Camus creates characters facing with the absurd in his works The Plague and The Stranger. In existential struggle, in the absence of meaning, morality arises as a crucial problem in both works. In The Plague there are people still having universal principles even in a chaotic atmosphere beside the ones who do not have. In The Stranger main character appears as an agent ignoring universal principles in usual and acceptable life conditions. With a necessity of analysis of the characters in the context of morality, this paper analyses the characters in terms of Kantian ethics. For this purpose, it applies Kantian ethical theory centering on categorical imperative formulations. The study explores in what way the characters adopt or ignore the rules of categorical imperative. Accordingly, it discusses whether the acts of the characters are for the sake of duty or in accordance with duty. Additionally, it portrays whether they see humans as an end or as a means. These aforementioned works are mostly explained through absurdist and existential perspectives. However, this study will reflect a different angle on characters by providing a new insight. All in all, this assertion is reached: Both works have samples of agents adopting or violating Kant’s moral theory. Meursault gives precedence to his inclinations and violates categorical imperative rule especially regarding his committing a murder and abuse. As for Dr Rieux, Tarrou and their group, they prioritize human dignity; thus, they act according to categorical imperative. On the other hand, Cottard and Father Paneloux violate this rule and they are tempted by their inclinations.

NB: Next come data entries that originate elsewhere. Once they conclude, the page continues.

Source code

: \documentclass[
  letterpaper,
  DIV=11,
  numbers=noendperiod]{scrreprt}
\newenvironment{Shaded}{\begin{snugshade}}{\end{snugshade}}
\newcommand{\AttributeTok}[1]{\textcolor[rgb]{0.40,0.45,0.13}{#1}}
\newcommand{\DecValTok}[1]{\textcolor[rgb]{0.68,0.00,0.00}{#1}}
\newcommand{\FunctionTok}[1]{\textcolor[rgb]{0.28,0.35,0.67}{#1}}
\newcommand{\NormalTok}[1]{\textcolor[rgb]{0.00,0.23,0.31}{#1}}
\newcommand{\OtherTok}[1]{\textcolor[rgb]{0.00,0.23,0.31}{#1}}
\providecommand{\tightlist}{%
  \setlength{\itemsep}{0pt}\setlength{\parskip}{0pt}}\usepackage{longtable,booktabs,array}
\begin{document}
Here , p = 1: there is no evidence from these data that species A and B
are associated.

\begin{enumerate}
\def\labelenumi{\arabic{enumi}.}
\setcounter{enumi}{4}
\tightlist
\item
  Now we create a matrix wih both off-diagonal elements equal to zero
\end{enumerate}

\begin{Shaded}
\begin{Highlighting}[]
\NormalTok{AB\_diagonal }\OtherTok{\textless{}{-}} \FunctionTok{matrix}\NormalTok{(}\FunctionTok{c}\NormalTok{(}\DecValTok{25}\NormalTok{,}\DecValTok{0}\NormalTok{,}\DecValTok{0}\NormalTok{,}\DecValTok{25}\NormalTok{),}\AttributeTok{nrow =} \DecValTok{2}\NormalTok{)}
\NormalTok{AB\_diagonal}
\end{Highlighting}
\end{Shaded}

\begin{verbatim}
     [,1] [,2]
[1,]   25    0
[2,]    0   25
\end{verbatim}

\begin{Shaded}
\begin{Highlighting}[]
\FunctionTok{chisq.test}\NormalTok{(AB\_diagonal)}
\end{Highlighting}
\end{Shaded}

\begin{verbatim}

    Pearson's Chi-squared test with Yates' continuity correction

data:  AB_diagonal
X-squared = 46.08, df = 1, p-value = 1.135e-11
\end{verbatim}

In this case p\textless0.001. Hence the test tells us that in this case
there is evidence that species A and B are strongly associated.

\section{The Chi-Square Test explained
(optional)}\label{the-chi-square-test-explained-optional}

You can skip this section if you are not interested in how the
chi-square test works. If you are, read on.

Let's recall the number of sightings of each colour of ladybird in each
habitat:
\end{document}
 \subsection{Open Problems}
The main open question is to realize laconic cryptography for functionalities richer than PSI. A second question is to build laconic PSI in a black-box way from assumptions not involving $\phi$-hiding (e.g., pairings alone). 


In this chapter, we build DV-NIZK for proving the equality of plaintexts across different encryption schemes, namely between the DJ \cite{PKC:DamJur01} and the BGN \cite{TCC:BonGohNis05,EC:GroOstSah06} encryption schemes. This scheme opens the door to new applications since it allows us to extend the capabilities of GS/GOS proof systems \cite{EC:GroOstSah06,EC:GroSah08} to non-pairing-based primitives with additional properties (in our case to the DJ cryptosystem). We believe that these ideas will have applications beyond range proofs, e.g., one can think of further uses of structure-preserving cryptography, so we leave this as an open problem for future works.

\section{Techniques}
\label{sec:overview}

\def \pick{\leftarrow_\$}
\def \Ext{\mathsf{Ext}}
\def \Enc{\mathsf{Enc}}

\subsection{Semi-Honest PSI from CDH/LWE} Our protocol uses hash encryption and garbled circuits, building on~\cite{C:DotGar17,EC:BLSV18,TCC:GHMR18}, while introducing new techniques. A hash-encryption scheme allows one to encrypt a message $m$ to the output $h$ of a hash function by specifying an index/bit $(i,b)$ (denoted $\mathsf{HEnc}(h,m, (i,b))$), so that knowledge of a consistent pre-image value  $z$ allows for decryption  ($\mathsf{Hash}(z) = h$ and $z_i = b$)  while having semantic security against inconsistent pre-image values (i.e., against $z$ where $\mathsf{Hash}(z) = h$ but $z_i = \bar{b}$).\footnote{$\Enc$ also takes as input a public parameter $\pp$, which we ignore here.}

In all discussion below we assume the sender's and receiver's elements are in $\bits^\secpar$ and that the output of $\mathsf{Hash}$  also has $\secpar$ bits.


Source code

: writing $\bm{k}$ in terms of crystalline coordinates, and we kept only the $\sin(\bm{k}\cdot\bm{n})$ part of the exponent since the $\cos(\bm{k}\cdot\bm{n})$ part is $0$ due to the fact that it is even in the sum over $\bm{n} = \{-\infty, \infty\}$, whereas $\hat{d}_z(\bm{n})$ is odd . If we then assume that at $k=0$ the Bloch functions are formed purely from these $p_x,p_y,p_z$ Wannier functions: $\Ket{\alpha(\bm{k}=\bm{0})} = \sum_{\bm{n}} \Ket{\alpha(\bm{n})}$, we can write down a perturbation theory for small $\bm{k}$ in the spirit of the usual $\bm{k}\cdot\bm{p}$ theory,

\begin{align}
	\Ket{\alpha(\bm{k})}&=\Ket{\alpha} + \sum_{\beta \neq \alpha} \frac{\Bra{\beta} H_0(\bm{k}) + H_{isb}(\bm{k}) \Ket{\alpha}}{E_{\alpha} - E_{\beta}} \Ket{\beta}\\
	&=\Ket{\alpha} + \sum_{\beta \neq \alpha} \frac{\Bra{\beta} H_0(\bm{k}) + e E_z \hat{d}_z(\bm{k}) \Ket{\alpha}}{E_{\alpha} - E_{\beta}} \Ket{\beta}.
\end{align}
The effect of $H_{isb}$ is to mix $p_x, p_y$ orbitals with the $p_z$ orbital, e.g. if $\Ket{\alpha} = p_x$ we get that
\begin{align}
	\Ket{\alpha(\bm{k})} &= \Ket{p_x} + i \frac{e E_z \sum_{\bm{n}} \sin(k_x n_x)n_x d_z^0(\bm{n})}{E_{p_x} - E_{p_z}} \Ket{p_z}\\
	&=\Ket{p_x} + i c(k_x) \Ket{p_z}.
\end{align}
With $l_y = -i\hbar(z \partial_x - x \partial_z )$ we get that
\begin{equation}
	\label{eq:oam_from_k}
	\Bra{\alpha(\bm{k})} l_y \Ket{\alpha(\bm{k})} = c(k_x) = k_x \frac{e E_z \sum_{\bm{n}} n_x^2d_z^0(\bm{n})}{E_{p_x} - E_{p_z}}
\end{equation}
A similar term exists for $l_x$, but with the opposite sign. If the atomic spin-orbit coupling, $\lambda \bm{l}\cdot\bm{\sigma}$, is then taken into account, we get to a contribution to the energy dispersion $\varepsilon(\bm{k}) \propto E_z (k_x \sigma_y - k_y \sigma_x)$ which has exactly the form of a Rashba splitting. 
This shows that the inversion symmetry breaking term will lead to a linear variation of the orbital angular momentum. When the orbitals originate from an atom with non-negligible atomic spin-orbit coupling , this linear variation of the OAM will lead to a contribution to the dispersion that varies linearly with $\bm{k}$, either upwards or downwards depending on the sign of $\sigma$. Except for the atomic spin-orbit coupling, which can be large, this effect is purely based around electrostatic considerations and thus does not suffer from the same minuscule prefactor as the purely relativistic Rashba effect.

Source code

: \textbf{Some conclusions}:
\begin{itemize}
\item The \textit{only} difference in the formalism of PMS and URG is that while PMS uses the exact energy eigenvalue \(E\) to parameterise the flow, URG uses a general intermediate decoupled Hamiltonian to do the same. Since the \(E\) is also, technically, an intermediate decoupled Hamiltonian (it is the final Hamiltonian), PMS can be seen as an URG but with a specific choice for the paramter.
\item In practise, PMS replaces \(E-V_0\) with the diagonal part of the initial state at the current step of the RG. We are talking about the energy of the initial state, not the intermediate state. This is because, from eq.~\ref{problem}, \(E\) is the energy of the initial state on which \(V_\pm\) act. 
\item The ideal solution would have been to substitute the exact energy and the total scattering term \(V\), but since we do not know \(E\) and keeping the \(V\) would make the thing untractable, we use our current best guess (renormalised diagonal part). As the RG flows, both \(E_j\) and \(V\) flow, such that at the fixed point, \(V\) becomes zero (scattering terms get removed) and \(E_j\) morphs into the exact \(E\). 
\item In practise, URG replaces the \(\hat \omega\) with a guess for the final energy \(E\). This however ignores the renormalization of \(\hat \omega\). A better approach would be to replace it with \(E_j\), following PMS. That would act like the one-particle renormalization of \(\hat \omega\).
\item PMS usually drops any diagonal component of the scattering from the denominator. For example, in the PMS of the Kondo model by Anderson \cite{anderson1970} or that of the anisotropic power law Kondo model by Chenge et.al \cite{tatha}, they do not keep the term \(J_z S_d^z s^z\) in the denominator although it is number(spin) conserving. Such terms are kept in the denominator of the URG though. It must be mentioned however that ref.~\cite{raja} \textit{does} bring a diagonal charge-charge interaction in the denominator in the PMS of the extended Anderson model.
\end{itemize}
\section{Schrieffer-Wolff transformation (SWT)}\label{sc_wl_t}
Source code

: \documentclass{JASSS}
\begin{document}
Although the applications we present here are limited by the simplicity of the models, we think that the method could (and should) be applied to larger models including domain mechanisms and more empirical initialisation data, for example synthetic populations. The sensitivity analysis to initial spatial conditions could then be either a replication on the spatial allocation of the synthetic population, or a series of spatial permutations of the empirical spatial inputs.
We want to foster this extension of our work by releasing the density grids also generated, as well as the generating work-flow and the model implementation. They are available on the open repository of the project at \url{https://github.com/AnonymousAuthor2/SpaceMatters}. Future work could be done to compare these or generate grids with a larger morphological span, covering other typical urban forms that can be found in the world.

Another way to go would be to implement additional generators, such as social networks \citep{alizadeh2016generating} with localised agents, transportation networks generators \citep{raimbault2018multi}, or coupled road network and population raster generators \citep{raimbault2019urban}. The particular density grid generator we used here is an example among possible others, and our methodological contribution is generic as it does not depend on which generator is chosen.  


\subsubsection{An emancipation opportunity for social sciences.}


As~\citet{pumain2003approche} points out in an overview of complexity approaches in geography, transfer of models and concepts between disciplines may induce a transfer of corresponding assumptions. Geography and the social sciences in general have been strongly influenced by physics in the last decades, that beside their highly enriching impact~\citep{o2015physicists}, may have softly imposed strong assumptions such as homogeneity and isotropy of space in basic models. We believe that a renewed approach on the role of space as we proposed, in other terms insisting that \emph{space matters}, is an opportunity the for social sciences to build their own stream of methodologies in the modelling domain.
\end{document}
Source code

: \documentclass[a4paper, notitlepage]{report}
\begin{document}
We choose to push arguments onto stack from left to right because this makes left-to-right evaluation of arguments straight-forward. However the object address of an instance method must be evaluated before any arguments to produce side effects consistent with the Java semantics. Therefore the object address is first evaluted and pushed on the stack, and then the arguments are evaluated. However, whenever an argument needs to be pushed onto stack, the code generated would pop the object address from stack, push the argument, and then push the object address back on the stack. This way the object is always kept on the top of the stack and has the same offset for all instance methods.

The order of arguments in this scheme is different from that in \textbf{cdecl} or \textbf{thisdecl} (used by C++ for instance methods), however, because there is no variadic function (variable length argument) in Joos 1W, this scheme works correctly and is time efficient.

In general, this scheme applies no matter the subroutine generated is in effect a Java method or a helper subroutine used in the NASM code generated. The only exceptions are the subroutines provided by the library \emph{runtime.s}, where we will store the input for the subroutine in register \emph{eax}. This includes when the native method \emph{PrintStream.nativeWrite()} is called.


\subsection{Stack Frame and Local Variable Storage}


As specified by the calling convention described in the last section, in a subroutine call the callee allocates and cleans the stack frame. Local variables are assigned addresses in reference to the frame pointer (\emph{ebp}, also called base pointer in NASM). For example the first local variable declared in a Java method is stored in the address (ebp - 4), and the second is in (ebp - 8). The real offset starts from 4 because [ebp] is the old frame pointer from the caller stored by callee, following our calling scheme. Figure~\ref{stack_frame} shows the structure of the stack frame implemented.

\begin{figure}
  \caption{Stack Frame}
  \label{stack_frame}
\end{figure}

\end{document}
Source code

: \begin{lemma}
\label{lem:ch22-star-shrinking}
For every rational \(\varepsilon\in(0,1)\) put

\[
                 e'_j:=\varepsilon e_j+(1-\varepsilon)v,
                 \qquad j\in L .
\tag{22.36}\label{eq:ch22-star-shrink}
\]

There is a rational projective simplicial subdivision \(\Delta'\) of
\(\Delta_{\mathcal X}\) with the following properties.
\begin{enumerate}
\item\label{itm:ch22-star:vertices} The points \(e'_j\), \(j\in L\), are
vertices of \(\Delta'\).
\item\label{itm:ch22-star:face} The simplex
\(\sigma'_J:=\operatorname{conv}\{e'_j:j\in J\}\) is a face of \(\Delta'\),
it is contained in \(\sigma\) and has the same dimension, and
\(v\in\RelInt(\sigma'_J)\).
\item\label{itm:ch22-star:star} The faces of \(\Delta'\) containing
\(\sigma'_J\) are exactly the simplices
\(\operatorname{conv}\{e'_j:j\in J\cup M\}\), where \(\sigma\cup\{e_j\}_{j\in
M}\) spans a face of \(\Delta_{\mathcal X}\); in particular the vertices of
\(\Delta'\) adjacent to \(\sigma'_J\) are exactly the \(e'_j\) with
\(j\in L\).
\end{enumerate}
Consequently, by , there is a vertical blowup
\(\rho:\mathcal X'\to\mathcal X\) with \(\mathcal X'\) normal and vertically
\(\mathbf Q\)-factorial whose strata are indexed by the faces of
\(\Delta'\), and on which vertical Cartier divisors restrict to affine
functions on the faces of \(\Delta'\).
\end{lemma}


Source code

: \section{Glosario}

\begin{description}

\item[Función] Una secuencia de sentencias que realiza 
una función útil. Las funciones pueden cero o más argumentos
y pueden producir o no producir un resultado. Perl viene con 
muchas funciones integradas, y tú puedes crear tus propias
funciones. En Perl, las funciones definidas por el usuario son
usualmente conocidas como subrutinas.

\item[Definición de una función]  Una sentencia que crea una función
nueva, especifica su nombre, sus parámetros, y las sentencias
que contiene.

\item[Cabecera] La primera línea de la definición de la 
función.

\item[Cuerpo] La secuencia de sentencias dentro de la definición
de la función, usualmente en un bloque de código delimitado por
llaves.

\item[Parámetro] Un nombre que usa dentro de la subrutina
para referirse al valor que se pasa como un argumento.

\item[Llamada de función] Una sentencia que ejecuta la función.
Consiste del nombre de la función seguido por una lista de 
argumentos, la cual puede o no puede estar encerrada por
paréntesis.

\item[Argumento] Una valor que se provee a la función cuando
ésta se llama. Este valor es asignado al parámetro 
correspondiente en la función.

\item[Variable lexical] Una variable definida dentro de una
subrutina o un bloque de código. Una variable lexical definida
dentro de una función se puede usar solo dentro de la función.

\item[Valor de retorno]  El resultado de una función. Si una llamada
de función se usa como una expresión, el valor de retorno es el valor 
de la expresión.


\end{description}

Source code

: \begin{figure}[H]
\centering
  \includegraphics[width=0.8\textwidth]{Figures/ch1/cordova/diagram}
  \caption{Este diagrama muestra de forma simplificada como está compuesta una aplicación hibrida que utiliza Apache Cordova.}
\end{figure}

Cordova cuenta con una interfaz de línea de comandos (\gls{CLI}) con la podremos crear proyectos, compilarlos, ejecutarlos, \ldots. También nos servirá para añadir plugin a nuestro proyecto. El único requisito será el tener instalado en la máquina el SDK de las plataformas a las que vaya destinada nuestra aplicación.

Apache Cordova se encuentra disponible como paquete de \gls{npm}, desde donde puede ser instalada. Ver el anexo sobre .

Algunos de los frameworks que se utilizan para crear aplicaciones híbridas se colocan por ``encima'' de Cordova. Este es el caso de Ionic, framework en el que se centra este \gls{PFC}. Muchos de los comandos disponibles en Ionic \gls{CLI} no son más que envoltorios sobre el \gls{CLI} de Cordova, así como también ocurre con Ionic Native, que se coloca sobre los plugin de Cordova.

Camus Categorical Imperative Kant Moral Theory The Plague The Stranger
Camus romanlarında absürtle karşı karşıya gelen karakterler yaratır. Varoluşsal çabada ve anlam eksikliğinde ahlak önemli bir problem olarak ortaya çıkar. Veba adlı eserde evrensel prensipleri olmayanlara rağmen kaotik bir ortamda dahi bu prensiplere sahip kişiler vardır. Yabancı adlı eserde Meursault adlı karakter kabul gören dürüst olma prensibini benimser ancak bunu kendi kişisel çıkarları için hayatının her alanında uygulamaz. Bu noktada karakterlerin bir ahlak teorisi bağlamında analizinin gerekliliği önem arz eder ve bunu Kantçı etik bağlamında yerine getirmek yerinde olacaktır. Karakterler ödevden dolayı mı yoksa ödeve uygun olarak mı hareket etmektedir? Kategorik İmperatifi benimsemekteler mi? İnsanı bir amaç olarak mı yoksa araç olarak mı hedef almaktadırlar? Bu çalışma bu sorulara cevap vererek karakterlerin eylemlerine ahlaki olma bakımından bir yorum getirmeyi amaçlar. Bu amaçla bu çalışma özellikle kategorik imperatif formülasyonunu merkeze alarak Kantçı etik teorisini uygular. Bahsi geçen eserler çoğunlukla absürdist ve varoluşsal perspektiflerden açıklandığı için bu çalışma karakterlere farklı bir açıdan bakarak yeni bir içgörü sağlayacaktır. Çalışmanın sonucunda şu değerlendirmelere ulaşılır. Meursault ahlaklı olmaya yakın bir davranış sergilese de kişisel eğilimlerini üstün tutar ve özellikle adam öldürme ve istismar konularında kategorik imperatif kuralını ihlal eder. Dr Rieux, Tarrou ve onların grubu incelendiğinde, bu karakterlerin insan onurunu önceledikleri ve bu yüzden de kategorik imperatife uygun eylemde bulundukları gözlemlenir. Cottard ve Papaz Paneloux ise kendi eğilimlerine yenilir ve kategorik imperatif kuralını ihlal etmiş olurlar.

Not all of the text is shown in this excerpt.